不安ではあるが、根拠のない楽しみが心を弾ませる。
これから何が待ってるのだろう。
聞く相手もなく、自問自答を繰り返すうちに、気づけば片付けが終わっていた。
一人暮らし記念に新しく買った掛時計は午後5時を示している。
―そういえば隣の人に挨拶してなかった...。社会人として礼儀としてここは挨拶するべきだよな。しまった、なにも渡すモノを持ち合わせていない。
仕方ない、挨拶はまた明日にするか。
大家さんが言うにはこのアパートには、俺と同じくらいの年代の大学生ばかりらしい。1日遅れただけで何も言わないだろう。
ジュニョンは1人結論づけると新品のベッドに勢いよく飛び込んだ。
真夏の太陽の下、何度も荷物を運びまわった疲れが波のように押し寄せてきて、それに飲まれるかのように自然に眠気がジュニョンを襲った。
ピンポーン
「....っはぁい」
―しまった、寝てしまっていたようだ....
太陽はすっかり落ちていて、窓からは月の光が僅かに入っていた。
真っ暗な部屋を這うように歩きながら玄関にたどり着く。
ぎいっと開くドアの隙間から電灯の光が目を刺して、そこには小柄な男の人がたっていた。
「ど、どうも!今日引っ越してきたヨンと言います!」
ジュニョンは相手が、ここの住民だと気づき慌てて挨拶をするが、向こうはそんな行動を見て苦笑い。
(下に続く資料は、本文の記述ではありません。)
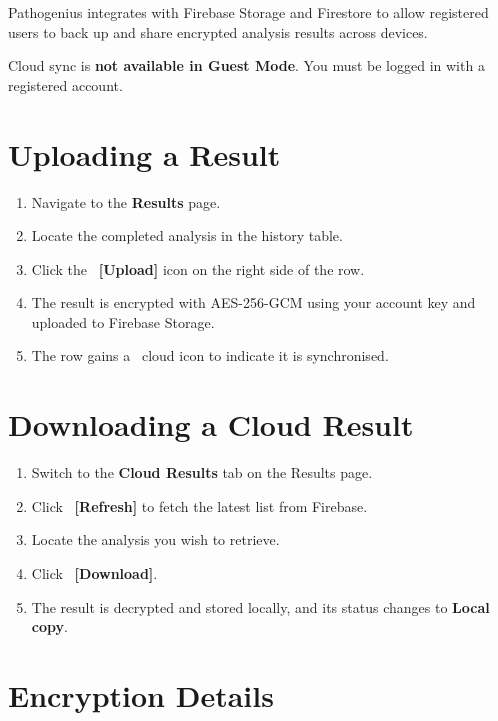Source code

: \documentclass[12pt,a4paper]{report}
\newcommand{\btn}[1]{\textbf{\textcolor{primary}{[#1]}}}
\newcommand{\badge}[2]{\colorbox{#1!20}{\textcolor{#1!70!black}{\small\textbf{#2}}}}
\begin{document}
Pathogenius integrates with Firebase Storage and Firestore to allow registered users to back up and share encrypted analysis results across devices.

\begin{notebox}
  Cloud sync is \textbf{not available in Guest Mode}. You must be logged in with a registered account.
\end{notebox}

\section{Uploading a Result}

\begin{enumerate}[leftmargin=1.5em]
  \item Navigate to the \textbf{Results} page.
  \item Locate the completed analysis in the history table.
  \item Click the \faUpload\ \btn{Upload} icon on the right side of the row.
  \item The result is encrypted with AES-256-GCM using your account key and uploaded to Firebase Storage.
  \item The row gains a \faCloud\ cloud icon to indicate it is synchronised.
\end{enumerate}

\section{Downloading a Cloud Result}

\begin{enumerate}[leftmargin=1.5em]
  \item Switch to the \textbf{Cloud Results} tab on the Results page.
  \item Click \faSync\ \btn{Refresh} to fetch the latest list from Firebase.
  \item Locate the analysis you wish to retrieve.
  \item Click \faDownload\ \btn{Download}.
  \item The result is decrypted and stored locally, and its status changes to \badge{success}{Local copy}.
\end{enumerate}

\section{Encryption Details}
\end{document}
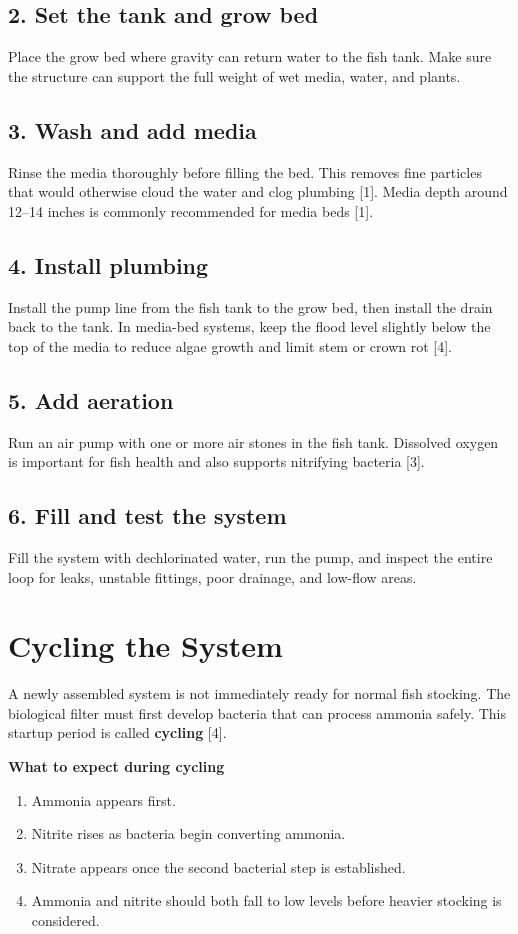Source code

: \documentclass[11pt]{article}
\begin{document}
\subsection*{2. Set the tank and grow bed}
Place the grow bed where gravity can return water to the fish tank. Make sure the structure can support the full weight of wet media, water, and plants.

\subsection*{3. Wash and add media}
Rinse the media thoroughly before filling the bed. This removes fine particles that would otherwise cloud the water and clog plumbing [1]. Media depth around 12--14 inches is commonly recommended for media beds [1].

\subsection*{4. Install plumbing}
Install the pump line from the fish tank to the grow bed, then install the drain back to the tank. In media-bed systems, keep the flood level slightly below the top of the media to reduce algae growth and limit stem or crown rot [4].

\subsection*{5. Add aeration}
Run an air pump with one or more air stones in the fish tank. Dissolved oxygen is important for fish health and also supports nitrifying bacteria [3].

\subsection*{6. Fill and test the system}
Fill the system with dechlorinated water, run the pump, and inspect the entire loop for leaks, unstable fittings, poor drainage, and low-flow areas.

\section*{Cycling the System}
A newly assembled system is not immediately ready for normal fish stocking. The biological filter must first develop bacteria that can process ammonia safely. This startup period is called \textbf{cycling} [4].

\textbf{What to expect during cycling}
\begin{enumerate}
  \item Ammonia appears first.
  \item Nitrite rises as bacteria begin converting ammonia.
  \item Nitrate appears once the second bacterial step is established.
  \item Ammonia and nitrite should both fall to low levels before heavier stocking is considered.
\end{enumerate}
\end{document}
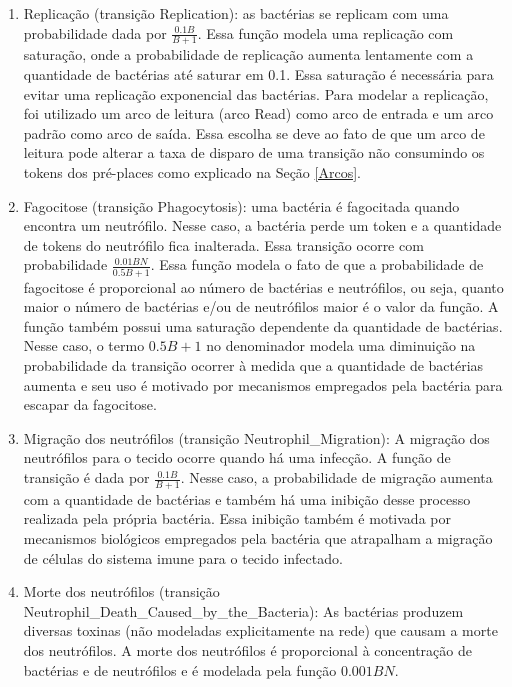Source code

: \documentclass[a4paper,10pt]{article}
\begin{document}
		\begin{enumerate}
		  \item Replicação (transição Replication): as bactérias se replicam com uma probabilidade dada por
		  $\frac{0.1 B}{B + 1}$. Essa função modela uma replicação com saturação, onde a probabilidade de
		  replicação aumenta lentamente com a quantidade de bactérias até saturar em 0.1. Essa
		  saturação é necessária para evitar uma replicação exponencial das bactérias. Para modelar a
		  replicação, foi utilizado um arco de leitura (arco Read) como arco de entrada e um arco padrão
		  como arco de saída. Essa escolha se deve ao fato de que um arco de leitura pode alterar a taxa
		  de disparo de uma transição não consumindo os tokens dos pré-places como explicado na
		  Seção \ref{Arcos}. 
		  \item Fagocitose (transição Phagocytosis): uma bactéria é fagocitada quando encontra um neutrófilo.
		  Nesse caso, a bactéria perde um token e a quantidade de tokens do neutrófilo fica inalterada.
		  Essa transição ocorre com probabilidade $\frac{0.01 B N}{0.5 B + 1}$. Essa função modela o fato de que
		  a probabilidade de fagocitose é proporcional ao número de bactérias e neutrófilos, ou seja,
		  quanto maior o número de bactérias e/ou de neutrófilos maior é o valor da função. A função
		  também possui uma saturação dependente da quantidade de bactérias. Nesse caso, o termo
		  $0.5 B + 1$ no denominador modela uma diminuição na probabilidade da transição ocorrer à
		  medida que a quantidade de bactérias aumenta e seu uso é motivado por mecanismos
		  empregados pela bactéria para escapar da fagocitose.
		  \item Migração dos neutrófilos (transição Neutrophil\_Migration): A migração dos neutrófilos para o tecido 
		  ocorre quando há uma infecção. A função de transição é dada por $\frac{0.1 B}{B + 1}$. Nesse caso, a probabilidade 
		  de migração aumenta com a quantidade de bactérias e também há uma inibição desse processo realizada 
		  pela própria bactéria. Essa inibição também é motivada por mecanismos biológicos empregados pela bactéria 
		  que atrapalham a migração de células do sistema imune para o tecido infectado. 
		  \item Morte dos neutrófilos (transição Neutrophil\_Death\_Caused\_by\_the\_Bacteria): As bactérias produzem 
		  diversas toxinas (não modeladas explicitamente na rede) que causam a morte dos neutrófilos. 
		  A morte dos neutrófilos é proporcional à concentração de bactérias e de neutrófilos e é modelada pela 
		  função $0.001 B N$. 
		\end{enumerate}
		
\end{document}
「はは、宜しくお願いします。私は下の階に住んでます。ヤンヨソプです。」
―見た感じ、俺より年下そうだし、雰囲気もこどもっぽいのに、対応が大人。下の階なのにわざわざ来てくださったんだな。
「よ、よろしくおねがいします…」
―一人暮らしをすることになって、一人前の大人になったつもりが、これじゃあまだまだ子供だなと渋々思う。
「あ、あの。」
何故か顔を赤くしてヨソプさんが口を開いた
「なんですか?」
「ご飯....一緒に食べませんか?」
―はにかんだヨソプさんの目がギラっと光ったのに
俺はその時気づかなかった。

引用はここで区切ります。